Relationship marketing boosts sales. Loyal, repeat customers form the backbone of many businesses. Not only do loyal clients purchase your goods and services again and again, they tell their friends to do the same. Word of mouth marketing has always been powerful; but it is even more so today, as social media platforms make it easy for your patrons to reach tens of thousands of people in an instant. Relationships with customers are not the only profitable associations; establish close ties with vendors, suppliers and service providers as well.
You may have learned about the five Cs of communication: be clear, concise, compelling, curious and compassionate. When it comes to managing people, add consistent to the list. Miscommunication is common when messages from top management appear to conflict. Make a habit of checking company memos, policies, procedures and best practices for consistency. Above all, remember that listening is the most important part of communication. If you find yourself talking more than anyone else in a meeting, ask yourself why. Make a habit of speaking for two minutes, then listening for three.
Solicit Employee Input
You know how important it is to take good care of your customers. But never forget to take care of your employees too.
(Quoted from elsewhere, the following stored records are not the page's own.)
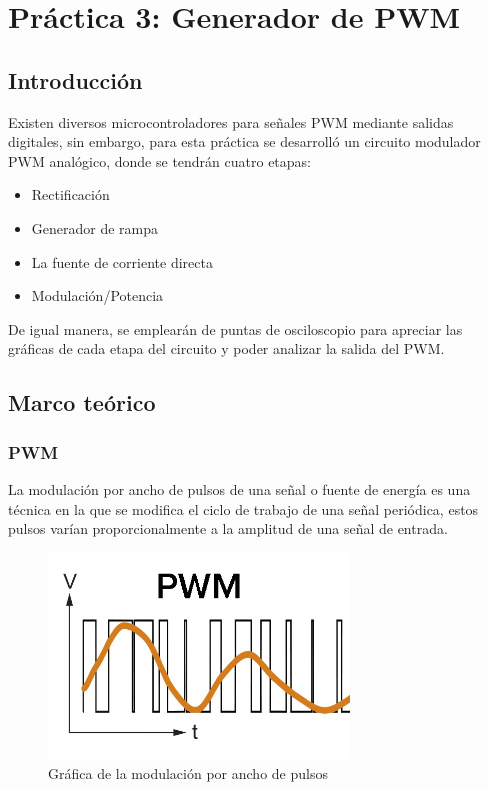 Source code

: \clearpage

\section{Práctica 3: Generador de PWM}

\subsection{Introducción}

Existen diversos microcontroladores para señales PWM mediante salidas digitales, sin embargo, para esta práctica se desarrolló un circuito modulador PWM analógico, donde se tendrán
cuatro etapas:

\begin{itemize}
    \item Rectificación
    \item Generador de rampa
    \item La fuente de corriente directa
    \item Modulación/Potencia
\end{itemize}

De igual manera, se emplearán de puntas de osciloscopio para apreciar las gráficas de cada etapa del circuito y poder analizar la salida del PWM.

\subsection{Marco teórico}

\subsubsection{PWM}

La modulación por ancho de pulsos de una señal o fuente de energía es una técnica en la que se modifica el ciclo de trabajo de una señal periódica, estos pulsos varían proporcionalmente
a la amplitud de una señal de entrada.

\begin{figure}[htb]
    \centering
    \includegraphics[width=8cm]{media/PWM.jpg}
    \caption{ Gráfica de la modulación por ancho de pulsos}
\end{figure}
A recent Gallup poll shows that employees who feel empowered to experiment and innovate are more engaged and productive. Make a habit of asking employees for feedback. Your frontline workers often see issues you cannot, and they may have suggestions for how to address those issues. Be flexible enough to try their ideas rather than always favoring established methods.
Balance Work and Life
Make a habit of prioritizing work-life balance. Increase the number of vacation days each employee can earn — and encourage workers to take time off. Pay employees for their community volunteer time; this will make employees happy and show the community that you care. Offer flexible work hours and allow days when staff can work from home rather than come to the office. When they do come in, make the office more welcoming. Encourage pet owners to bring their furry friends in with them. As long as co-workers are not allergic, and spaces remain clean and quiet, pets can transform a stressful workplace into a cheerful environment.
Pay in Many Ways
Employees need to know exactly how much they mean to you. Be as generous with their pay and bonuses as the firm’s budget will allow. Explain their pay and benefits package clearly on a regular basis. Point out how much they are gaining by having retirement fund matching, health savings accounts and child care facilities onsite. This needs to be a habit, not a one-time event. Their real rate of pay should be calculated and communicated regularly: when raises are given, during open enrollment periods and at bonus time.